Mattia Ferrari está familiarizado com a vida desses migrantes, que encontra quando escapam por pouco da morte atuando no Mare Jonio, o navio de socorro da Mediterranea Saving Humans. Também em terra, padre Mattia continua com seu empenho em favor dos sobreviventes, como os da organização Refugees in Libya. “Essas pessoas”, afirma, ”relatam uma violência inacreditável e um sofrimento além dos limites, além da imaginação. Cada pessoa carrega dentro de si uma história, um rosto, uma esperança, que é traída por esse sistema de violência indescritível que acontece de fato com a nossa cumplicidade ou, às vezes, simplesmente com a cumplicidade da nossa indiferença”.

Parecem, de fato, ainda fracas as vozes que se levantam do mundo político para tomar medidas que possam realmente mudar a situação. Um caso emblemático é a história do general líbio Nijeem Osama Almasri, acusado de crimes contra a humanidade pelo Tribunal Penal Internacional, o mesmo tribunal que confirmou na segunda-feira, 10 de fevereiro, que havia aberto um processo sobre “o não cumprimento pela Itália de um pedido de cooperação para a prisão e entrega” do general líbio, que foi detido em solo italiano, mas depois repatriado em 21 de janeiro passado. “O que foi feito”, observa o padre Mattia, “exacerbou uma ferida enorme e, portanto, há necessidade de reconciliação, reconciliação com as pessoas migrantes e com aqueles que são vítimas de Almasri”. O convite do sacerdote é, portanto, para se deixar questionar por toda essa dor e depois “abrir nossos corações, porque essas pessoas estão levantando um grito da fraternidade e nos pedem para serem reconhecidas em sua dignidade de irmãos e irmãs”. De fato, ainda há esperança de reverter o curso: “Se nos pegarmos pela mão”, continua, “com a sociedade civil, com as próprias pessoas migrantes, então poderemos construir um novo mundo”, “outro sistema para finalmente dar corpo à fraternidade”. Por causa do que está acontecendo “na Líbia, na Tunísia e em tantas partes do mundo”, a “fraternidade humana” está sendo destruída, afirma Mattia, e “se não a reconstruirmos, não teremos alternativa à barbárie, ao avanço das guerras, das violências, da catástrofe ambiental. Não há outra alternativa a não ser nos redescobrirmos como irmãos e irmãs”.

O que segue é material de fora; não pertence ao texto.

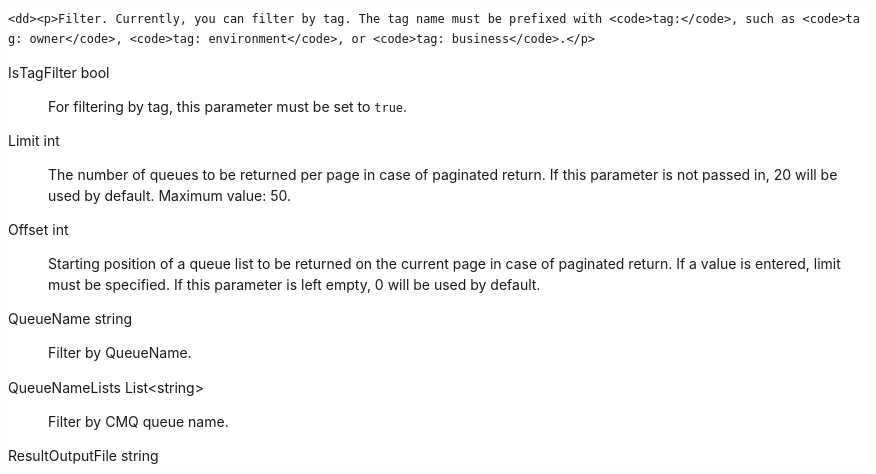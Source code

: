     <dd><p>Filter. Currently, you can filter by tag. The tag name must be prefixed with <code>tag:</code>, such as <code>tag: owner</code>, <code>tag: environment</code>, or <code>tag: business</code>.</p>
</dd><dt class="property-optional"
            title="Optional">
        <span id="istagfilter_csharp">
<a data-swiftype-name="resource-property" data-swiftype-type="text" href="#istagfilter_csharp" style="color: inherit; text-decoration: inherit;">Is<wbr>Tag<wbr>Filter</a>
</span>
        <span class="property-indicator"></span>
        <span class="property-type">bool</span>
    </dt>
    <dd><p>For filtering by tag, this parameter must be set to <code>true</code>.</p>
</dd><dt class="property-optional"
            title="Optional">
        <span id="limit_csharp">
<a data-swiftype-name="resource-property" data-swiftype-type="text" href="#limit_csharp" style="color: inherit; text-decoration: inherit;">Limit</a>
</span>
        <span class="property-indicator"></span>
        <span class="property-type">int</span>
    </dt>
    <dd><p>The number of queues to be returned per page in case of paginated return. If this parameter is not passed in, 20 will be used by default. Maximum value: 50.</p>
</dd><dt class="property-optional"
            title="Optional">
        <span id="offset_csharp">
<a data-swiftype-name="resource-property" data-swiftype-type="text" href="#offset_csharp" style="color: inherit; text-decoration: inherit;">Offset</a>
</span>
        <span class="property-indicator"></span>
        <span class="property-type">int</span>
    </dt>
    <dd><p>Starting position of a queue list to be returned on the current page in case of paginated return. If a value is entered, limit must be specified. If this parameter is left empty, 0 will be used by default.</p>
</dd><dt class="property-optional"
            title="Optional">
        <span id="queuename_csharp">
<a data-swiftype-name="resource-property" data-swiftype-type="text" href="#queuename_csharp" style="color: inherit; text-decoration: inherit;">Queue<wbr>Name</a>
</span>
        <span class="property-indicator"></span>
        <span class="property-type">string</span>
    </dt>
    <dd><p>Filter by QueueName.</p>
</dd><dt class="property-optional"
            title="Optional">
        <span id="queuenamelists_csharp">
<a data-swiftype-name="resource-property" data-swiftype-type="text" href="#queuenamelists_csharp" style="color: inherit; text-decoration: inherit;">Queue<wbr>Name<wbr>Lists</a>
</span>
        <span class="property-indicator"></span>
        <span class="property-type">List&lt;string&gt;</span>
    </dt>
    <dd><p>Filter by CMQ queue name.</p>
</dd><dt class="property-optional"
            title="Optional">
        <span id="resultoutputfile_csharp">
<a data-swiftype-name="resource-property" data-swiftype-type="text" href="#resultoutputfile_csharp" style="color: inherit; text-decoration: inherit;">Result<wbr>Output<wbr>File</a>
</span>
        <span class="property-indicator"></span>
        <span class="property-type">string</span>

Seu zelo em viver concretamente o que prega levou o padre a receber ameaças e até mesmo a ser colocado sob proteção, principalmente, ele nos explica, por ter denunciado “o sistema da máfia líbia”, onde “os chefões da máfia líbica lucram com o tráfico de seres humanos, com a repulsão de migrantes, como a ONU também denunciou”. Para as instituições, para a política, para a sociedade, o capelão da Mediterranea Saving Humans pede “para pegar os migrantes pela mão, para ouvi-los, para encontrá-los e depois caminhar juntos. Todos nós”. Ele desempenha seu ministério com paixão como homem e como sacerdote, acompanhado por muitos ativistas, pessoas muitas vezes diferentes dele: “Neles, vejo o amor de Jesus, a paixão de Jesus. Alguns acreditam nele, outros não, mas todos são o samaritano da parábola, vivendo aquele amor visceral que caracteriza o coração de Jesus”.